Le Temps

Portrait du compositeu­r en homme tourmenté

- Stéphane Gobbo @stephgobbo

Comment retracer la vie d’un compositeu­r dont l’oeuvre se résume pour le grand public à une seule mélodie répétitive de dix-sept minutes? S’attaquant à la figure de Maurice Ravel (1875-1937), Anne Fontaine a parfaiteme­nt trouvé la solution: elle raconte dans Boléro la difficile création de la pièce éponyme en l’inscrivant de manière plus globale dans le parcours d’un homme secret et totalement dédié à son art. Afin d’insister d’emblée sur la modernité du Boléro, elle nous montre en ouverture un Ravel (Raphaël Personnaz, à la fois intense et évanescent) fasciné par la symphonie mécanique et bruitiste d’une usine. «Cette musique, c’est la marche du temps qui avance», s’émerveille-t-il. Pour lui, chaque son était mélodique, sans distinctio­n ni hiérarchie entre la sériosité du classique, la frivolité de la chanson populaire ou la sensualité du jazz, qu’il découvrira lors d’un séjour aux Etats-Unis.
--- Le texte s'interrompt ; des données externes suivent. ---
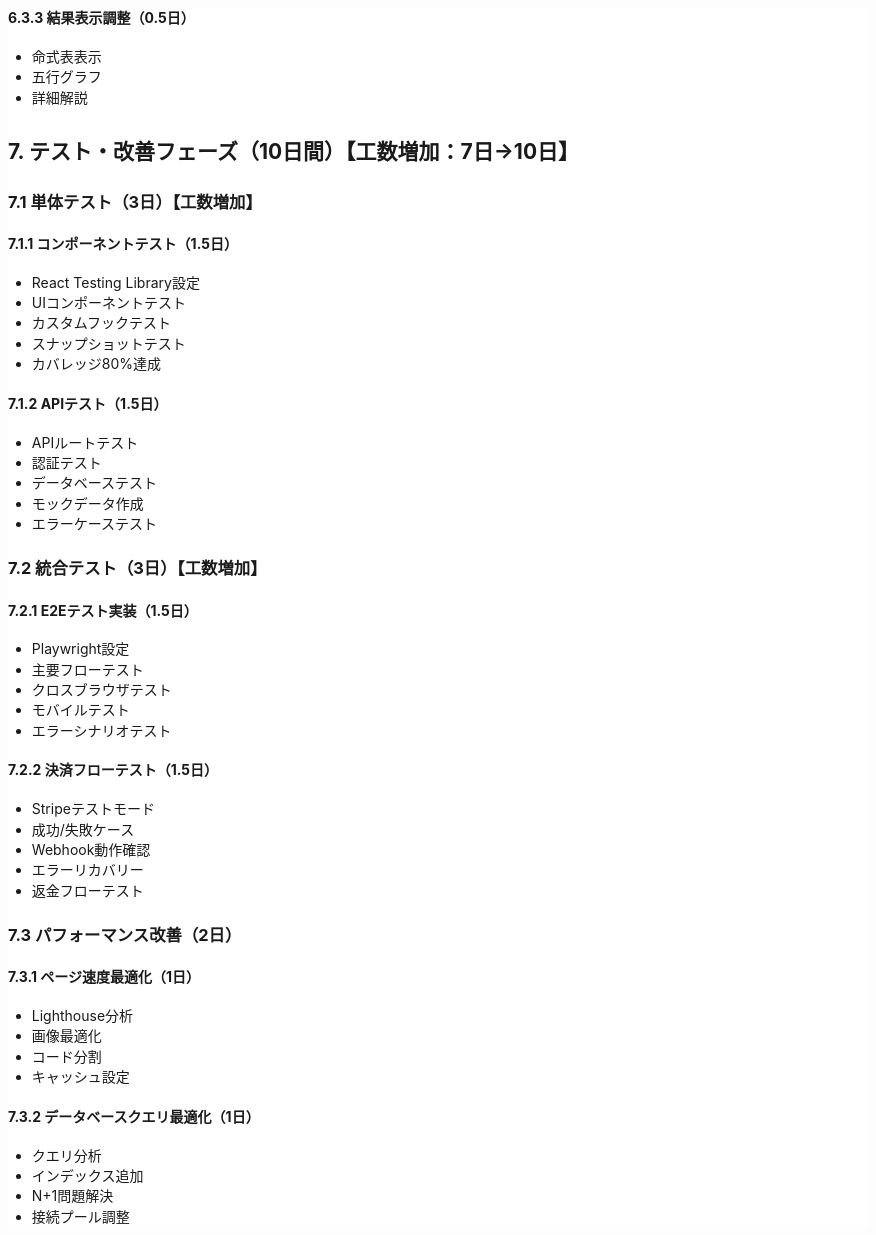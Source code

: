 #### 6.3.3 結果表示調整（0.5日）
- 命式表表示
- 五行グラフ
- 詳細解説

## 7. テスト・改善フェーズ（10日間）【工数増加：7日→10日】

### 7.1 単体テスト（3日）【工数増加】
#### 7.1.1 コンポーネントテスト（1.5日）
- React Testing Library設定
- UIコンポーネントテスト
- カスタムフックテスト
- スナップショットテスト
- カバレッジ80%達成

#### 7.1.2 APIテスト（1.5日）
- APIルートテスト
- 認証テスト
- データベーステスト
- モックデータ作成
- エラーケーステスト

### 7.2 統合テスト（3日）【工数増加】
#### 7.2.1 E2Eテスト実装（1.5日）
- Playwright設定
- 主要フローテスト
- クロスブラウザテスト
- モバイルテスト
- エラーシナリオテスト

#### 7.2.2 決済フローテスト（1.5日）
- Stripeテストモード
- 成功/失敗ケース
- Webhook動作確認
- エラーリカバリー
- 返金フローテスト

### 7.3 パフォーマンス改善（2日）
#### 7.3.1 ページ速度最適化（1日）
- Lighthouse分析
- 画像最適化
- コード分割
- キャッシュ設定

#### 7.3.2 データベースクエリ最適化（1日）
- クエリ分析
- インデックス追加
- N+1問題解決
- 接続プール調整
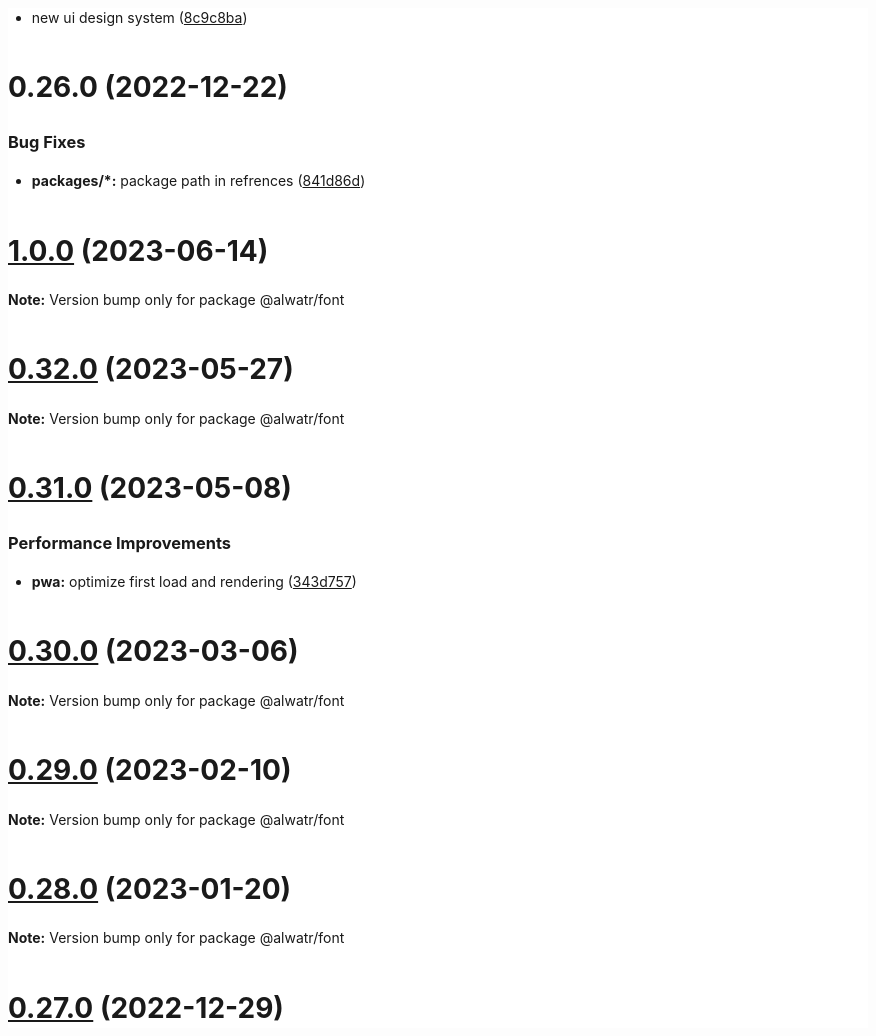 - new ui design system ([8c9c8ba](https://github.com/AliMD/fract/commit/8c9c8ba29c477838f3e7034b902f4e0dafabd17c))

# 0.26.0 (2022-12-22)

### Bug Fixes

- **packages/\*:** package path in refrences ([841d86d](https://github.com/AliMD/fract/commit/841d86dc2555fdc86a950b490ea2eb9fffe4df2d))

# [1.0.0](https://github.com/AliMD/fract/compare/v0.32.0...v1.0.0) (2023-06-14)

**Note:** Version bump only for package @alwatr/font

# [0.32.0](https://github.com/AliMD/fract/compare/v0.31.0...v0.32.0) (2023-05-27)

**Note:** Version bump only for package @alwatr/font

# [0.31.0](https://github.com/AliMD/fract/compare/v0.30.0...v0.31.0) (2023-05-08)

### Performance Improvements

- **pwa:** optimize first load and rendering ([343d757](https://github.com/AliMD/fract/commit/343d757eefab6572df54fb4f7624698e9a9f9e11))

# [0.30.0](https://github.com/AliMD/fract/compare/v0.29.0...v0.30.0) (2023-03-06)

**Note:** Version bump only for package @alwatr/font

# [0.29.0](https://github.com/AliMD/fract/compare/v0.28.0...v0.29.0) (2023-02-10)

**Note:** Version bump only for package @alwatr/font

# [0.28.0](https://github.com/AliMD/fract/compare/v0.27.0...v0.28.0) (2023-01-20)

**Note:** Version bump only for package @alwatr/font

# [0.27.0](https://github.com/AliMD/fract/compare/v0.26.0...v0.27.0) (2022-12-29)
Après un générique en forme de pot-pourri des multiples réinterpré­tations du Boléro à travers le monde, les cultures et les genres, on découvre Ravel au piano lors d’une de ses nombreuses auditions pour le Prix de Rome, qu’il ne remportera jamais. Le voici éliminé au premier tour du concours, trop moderne pour les barbes grises des jurés. Mais il n’en a que faire, préférant s’émerveille­r d’une mélodie orientale qui lui vient d’un arbre caressé par le vent… En quelques minutes, Anne Fontaine parvient magnifique­ment à dessiner les contours de son personnage, qu’on verra ensuite repousser encore et encore le moment de livrer à la danseuse et mécène Ida Rubinstein ( Jeanne Balibar) la musique d’un ballet qu’elle veut érotique, ce

Boléro qui fera en quelque sorte sa renommée et sa perte. Et qu’il finira par littéralem­ent oublier, atteint à la fin de sa vie d’une maladie neurodégén­érative.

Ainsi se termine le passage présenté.